NASA's budget proposal upsets House committee

WASHINGTON - House lawmakers voiced exasperation Wednesday with budget plans that call for NASA to throttle back from a government rocket and accelerate development of commercial rockets.
"I'm concerned that the future of our space program is in serious jeopardy," said Rep. Ralph Hall, R-Texas, chairman of the House space committee. "Frankly, we're exasperated that NASA is not listening to our message."
NASA Administrator Charles Bolden said the agency is striving to meet the goals Congress established in an authorization law enacted last year that sets NASA policy. He said 44 percent of the agency's budget is devoted to space exploration.
"I think we are complying with the major elements of the authorization act," Bolden told lawmakers.

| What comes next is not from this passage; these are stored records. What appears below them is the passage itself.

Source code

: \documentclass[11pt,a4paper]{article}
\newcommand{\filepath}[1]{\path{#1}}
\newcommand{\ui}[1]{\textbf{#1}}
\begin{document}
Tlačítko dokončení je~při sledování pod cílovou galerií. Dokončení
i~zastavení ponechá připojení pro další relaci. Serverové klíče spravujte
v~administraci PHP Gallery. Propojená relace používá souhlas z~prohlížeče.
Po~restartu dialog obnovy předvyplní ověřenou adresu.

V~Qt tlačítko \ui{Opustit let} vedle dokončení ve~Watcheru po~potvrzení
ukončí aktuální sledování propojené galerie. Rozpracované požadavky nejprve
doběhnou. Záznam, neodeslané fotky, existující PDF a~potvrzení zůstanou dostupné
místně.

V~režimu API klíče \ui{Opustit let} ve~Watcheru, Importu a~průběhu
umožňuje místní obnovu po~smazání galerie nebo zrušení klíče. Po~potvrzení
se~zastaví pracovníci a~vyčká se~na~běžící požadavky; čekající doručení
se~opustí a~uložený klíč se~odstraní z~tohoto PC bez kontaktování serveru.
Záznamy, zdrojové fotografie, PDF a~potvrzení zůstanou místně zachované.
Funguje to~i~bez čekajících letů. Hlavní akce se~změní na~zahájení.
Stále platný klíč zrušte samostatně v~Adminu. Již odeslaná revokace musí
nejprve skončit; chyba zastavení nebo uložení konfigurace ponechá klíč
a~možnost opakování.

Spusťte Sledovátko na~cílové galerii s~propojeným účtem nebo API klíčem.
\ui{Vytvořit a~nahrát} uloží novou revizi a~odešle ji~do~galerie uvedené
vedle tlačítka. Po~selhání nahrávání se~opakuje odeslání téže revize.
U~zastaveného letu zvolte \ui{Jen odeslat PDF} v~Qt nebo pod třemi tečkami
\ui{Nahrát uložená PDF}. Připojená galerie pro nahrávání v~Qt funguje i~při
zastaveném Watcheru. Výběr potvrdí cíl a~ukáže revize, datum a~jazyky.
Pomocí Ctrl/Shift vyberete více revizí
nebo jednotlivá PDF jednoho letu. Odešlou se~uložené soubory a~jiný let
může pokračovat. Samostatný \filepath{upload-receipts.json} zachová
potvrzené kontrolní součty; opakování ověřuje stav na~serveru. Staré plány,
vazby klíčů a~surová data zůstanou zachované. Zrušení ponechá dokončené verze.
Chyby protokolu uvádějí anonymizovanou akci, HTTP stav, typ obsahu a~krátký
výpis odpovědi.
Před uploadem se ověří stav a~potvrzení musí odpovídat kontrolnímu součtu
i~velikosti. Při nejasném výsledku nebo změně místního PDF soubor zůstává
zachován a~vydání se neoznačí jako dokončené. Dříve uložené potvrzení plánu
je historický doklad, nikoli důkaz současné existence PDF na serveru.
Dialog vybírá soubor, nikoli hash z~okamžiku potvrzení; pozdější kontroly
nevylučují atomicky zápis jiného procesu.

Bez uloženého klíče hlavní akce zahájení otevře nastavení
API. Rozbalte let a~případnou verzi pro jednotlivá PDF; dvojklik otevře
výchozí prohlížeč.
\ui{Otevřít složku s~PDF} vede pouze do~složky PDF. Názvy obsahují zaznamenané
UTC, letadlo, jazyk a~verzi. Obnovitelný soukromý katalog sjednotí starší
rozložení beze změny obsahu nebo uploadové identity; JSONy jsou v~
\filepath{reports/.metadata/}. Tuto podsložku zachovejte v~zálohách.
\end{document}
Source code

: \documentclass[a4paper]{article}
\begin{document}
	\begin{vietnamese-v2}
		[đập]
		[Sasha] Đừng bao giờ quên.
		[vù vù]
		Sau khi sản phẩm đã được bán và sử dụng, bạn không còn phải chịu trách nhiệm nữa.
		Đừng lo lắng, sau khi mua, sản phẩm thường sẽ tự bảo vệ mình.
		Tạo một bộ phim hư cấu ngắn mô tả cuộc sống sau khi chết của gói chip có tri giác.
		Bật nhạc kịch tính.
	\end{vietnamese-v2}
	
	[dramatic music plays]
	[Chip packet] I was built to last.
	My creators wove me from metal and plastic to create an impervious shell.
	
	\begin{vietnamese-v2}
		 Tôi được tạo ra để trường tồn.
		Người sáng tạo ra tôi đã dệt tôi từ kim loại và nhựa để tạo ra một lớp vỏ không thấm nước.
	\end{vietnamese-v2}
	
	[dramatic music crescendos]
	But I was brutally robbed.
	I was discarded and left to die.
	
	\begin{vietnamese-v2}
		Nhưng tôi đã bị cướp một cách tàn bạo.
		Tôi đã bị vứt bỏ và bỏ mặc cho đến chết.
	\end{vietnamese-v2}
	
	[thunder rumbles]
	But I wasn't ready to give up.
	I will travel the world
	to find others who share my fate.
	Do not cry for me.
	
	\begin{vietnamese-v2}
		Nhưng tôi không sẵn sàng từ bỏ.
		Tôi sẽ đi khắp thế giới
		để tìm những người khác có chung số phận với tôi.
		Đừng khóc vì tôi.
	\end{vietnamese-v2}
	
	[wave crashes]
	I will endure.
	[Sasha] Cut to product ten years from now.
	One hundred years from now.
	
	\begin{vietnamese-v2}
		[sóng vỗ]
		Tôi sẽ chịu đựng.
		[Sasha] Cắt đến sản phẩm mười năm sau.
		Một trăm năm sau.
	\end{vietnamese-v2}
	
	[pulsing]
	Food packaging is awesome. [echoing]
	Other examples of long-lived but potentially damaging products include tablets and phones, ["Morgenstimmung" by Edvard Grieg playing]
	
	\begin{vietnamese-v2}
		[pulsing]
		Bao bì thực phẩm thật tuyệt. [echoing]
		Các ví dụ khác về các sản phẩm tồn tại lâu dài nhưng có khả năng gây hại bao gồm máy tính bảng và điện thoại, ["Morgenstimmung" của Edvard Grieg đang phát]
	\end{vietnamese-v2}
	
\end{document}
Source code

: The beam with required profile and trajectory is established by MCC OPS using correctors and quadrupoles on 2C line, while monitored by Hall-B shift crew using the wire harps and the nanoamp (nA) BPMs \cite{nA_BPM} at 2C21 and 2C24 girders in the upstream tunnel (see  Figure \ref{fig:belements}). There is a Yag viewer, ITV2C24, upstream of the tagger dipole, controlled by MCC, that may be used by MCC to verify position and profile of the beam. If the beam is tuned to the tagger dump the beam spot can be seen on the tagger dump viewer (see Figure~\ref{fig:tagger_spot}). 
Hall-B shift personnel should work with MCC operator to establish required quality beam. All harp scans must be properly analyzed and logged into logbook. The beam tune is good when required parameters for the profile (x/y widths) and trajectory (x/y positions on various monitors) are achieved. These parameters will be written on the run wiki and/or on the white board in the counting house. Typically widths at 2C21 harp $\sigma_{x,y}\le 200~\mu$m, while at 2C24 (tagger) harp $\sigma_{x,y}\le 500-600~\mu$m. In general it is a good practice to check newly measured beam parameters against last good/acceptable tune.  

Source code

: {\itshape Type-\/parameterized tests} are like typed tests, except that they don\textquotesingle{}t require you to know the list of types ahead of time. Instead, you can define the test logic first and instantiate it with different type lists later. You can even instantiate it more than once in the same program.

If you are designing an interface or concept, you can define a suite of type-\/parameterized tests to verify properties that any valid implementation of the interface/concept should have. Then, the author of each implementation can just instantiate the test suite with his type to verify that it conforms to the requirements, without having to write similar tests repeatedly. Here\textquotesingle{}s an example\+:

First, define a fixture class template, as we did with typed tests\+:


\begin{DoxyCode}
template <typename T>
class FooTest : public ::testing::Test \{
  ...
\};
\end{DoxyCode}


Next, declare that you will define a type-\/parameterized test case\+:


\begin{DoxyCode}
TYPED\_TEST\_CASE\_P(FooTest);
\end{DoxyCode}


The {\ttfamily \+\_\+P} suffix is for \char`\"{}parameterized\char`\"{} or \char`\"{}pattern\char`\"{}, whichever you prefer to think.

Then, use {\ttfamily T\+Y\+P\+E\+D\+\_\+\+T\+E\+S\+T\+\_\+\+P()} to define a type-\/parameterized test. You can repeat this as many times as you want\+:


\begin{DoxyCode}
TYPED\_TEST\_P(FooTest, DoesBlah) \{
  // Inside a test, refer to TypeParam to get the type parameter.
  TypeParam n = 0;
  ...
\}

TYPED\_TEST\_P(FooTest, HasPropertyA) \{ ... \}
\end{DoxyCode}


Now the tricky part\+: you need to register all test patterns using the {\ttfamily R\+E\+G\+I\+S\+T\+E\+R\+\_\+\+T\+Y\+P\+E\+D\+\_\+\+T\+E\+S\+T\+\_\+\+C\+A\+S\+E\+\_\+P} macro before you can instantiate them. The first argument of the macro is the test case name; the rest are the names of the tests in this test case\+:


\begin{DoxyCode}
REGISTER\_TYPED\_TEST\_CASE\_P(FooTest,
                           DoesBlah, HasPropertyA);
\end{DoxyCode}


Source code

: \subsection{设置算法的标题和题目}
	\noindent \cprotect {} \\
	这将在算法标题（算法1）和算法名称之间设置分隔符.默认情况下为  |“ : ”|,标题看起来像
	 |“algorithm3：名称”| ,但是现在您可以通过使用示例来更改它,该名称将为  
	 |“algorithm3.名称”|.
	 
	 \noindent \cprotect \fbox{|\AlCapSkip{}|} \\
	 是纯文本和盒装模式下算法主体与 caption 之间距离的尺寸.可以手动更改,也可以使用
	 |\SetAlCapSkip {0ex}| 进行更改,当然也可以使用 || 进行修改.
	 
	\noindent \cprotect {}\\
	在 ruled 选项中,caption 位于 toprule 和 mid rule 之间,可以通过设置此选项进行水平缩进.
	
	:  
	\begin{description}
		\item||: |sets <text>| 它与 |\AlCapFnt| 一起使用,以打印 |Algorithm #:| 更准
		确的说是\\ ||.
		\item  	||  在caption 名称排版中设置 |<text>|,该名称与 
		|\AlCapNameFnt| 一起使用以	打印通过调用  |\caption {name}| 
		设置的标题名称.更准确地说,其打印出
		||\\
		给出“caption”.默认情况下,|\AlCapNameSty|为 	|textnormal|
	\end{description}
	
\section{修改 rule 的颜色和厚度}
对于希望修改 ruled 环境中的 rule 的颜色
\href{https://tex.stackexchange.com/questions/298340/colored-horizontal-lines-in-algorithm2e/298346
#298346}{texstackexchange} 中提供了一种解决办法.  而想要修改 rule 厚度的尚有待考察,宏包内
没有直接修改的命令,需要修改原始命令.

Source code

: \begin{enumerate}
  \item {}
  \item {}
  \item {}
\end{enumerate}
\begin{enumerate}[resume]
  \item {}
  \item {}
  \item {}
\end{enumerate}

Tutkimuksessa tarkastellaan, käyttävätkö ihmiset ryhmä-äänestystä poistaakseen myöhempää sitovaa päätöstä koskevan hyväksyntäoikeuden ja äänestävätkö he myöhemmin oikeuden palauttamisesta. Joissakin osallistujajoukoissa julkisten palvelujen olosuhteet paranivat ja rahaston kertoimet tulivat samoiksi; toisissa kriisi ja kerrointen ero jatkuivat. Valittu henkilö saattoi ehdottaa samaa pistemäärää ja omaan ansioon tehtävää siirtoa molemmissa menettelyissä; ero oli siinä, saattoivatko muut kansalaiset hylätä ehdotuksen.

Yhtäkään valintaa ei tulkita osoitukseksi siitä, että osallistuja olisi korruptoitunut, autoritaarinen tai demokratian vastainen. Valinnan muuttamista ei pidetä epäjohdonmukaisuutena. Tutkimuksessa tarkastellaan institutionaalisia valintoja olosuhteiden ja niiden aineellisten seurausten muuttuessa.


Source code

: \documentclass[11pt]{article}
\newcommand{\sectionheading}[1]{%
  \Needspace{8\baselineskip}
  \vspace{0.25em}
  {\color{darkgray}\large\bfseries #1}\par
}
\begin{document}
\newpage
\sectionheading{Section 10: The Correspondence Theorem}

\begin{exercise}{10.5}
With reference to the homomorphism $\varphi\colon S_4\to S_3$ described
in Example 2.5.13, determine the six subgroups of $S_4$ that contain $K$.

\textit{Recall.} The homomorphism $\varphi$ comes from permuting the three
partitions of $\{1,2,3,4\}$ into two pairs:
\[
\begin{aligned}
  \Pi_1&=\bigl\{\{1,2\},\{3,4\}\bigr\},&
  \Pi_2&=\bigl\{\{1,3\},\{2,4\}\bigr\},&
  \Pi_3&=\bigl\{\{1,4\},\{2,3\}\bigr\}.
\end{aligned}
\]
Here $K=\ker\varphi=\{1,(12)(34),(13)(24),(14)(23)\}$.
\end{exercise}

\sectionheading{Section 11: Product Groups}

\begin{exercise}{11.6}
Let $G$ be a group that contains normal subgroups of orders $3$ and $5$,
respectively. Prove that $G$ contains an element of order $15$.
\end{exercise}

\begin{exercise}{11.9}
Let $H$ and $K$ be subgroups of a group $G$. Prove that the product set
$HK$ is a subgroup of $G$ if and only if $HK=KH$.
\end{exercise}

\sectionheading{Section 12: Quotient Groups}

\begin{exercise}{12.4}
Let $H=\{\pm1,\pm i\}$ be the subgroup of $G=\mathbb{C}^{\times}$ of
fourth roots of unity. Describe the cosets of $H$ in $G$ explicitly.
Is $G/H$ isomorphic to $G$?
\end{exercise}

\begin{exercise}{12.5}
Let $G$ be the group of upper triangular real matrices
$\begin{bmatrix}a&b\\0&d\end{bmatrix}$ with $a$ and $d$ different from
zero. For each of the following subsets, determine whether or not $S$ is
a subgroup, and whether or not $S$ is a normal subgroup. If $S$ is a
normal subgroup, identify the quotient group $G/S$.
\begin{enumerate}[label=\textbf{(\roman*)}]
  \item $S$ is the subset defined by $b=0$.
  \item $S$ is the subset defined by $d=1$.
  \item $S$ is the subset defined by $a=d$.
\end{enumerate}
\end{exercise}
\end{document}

Wednesday's dispute over rocket priorities revived a battle that Congress waged last year.
Lawmakers largely favored a heavy-lift rocket to succeed the space shuttle program scheduled to end later this year. But President Barack Obama urged greater support for commercial rockets to ferry people to the International Space Station within a few years.
Last year's policy law called for $3 billion in fiscal 2012 for a heavy-lift rocket and capsule, and $500 million to develop commercial rockets. But Obama's fiscal 2012 budget proposes $2.8 billion for the heavy-lift rocket and $850 million for commercial rockets.
The policy law calls on NASA to launch a heavy-lift rocket by 2016, but NASA officials said in January that's probably impossible, even with the extra money in the law.
"I am concerned that you're really not interested in meeting that deadline," Rep. Sandy Adams, D-Orlando, told Bolden.
Bolden said he expects to give Congress a schedule for the rocket's development by summer.
"I have not said I cannot do that, but I don't want to mislead anyone and say that we can do that," Bolden said.
Another focus of concern is how to pay for a third shuttle flight this year, given threatened spending cuts.
A House-passed spending bill for the rest of fiscal 2011 would cut $600 million from NASA's $18.7 billion budget. The bill is pending in the Senate.
Bolden said he expects Congress to approve a compromise bill that would allow him to launch the third shuttle flight as scheduled in June.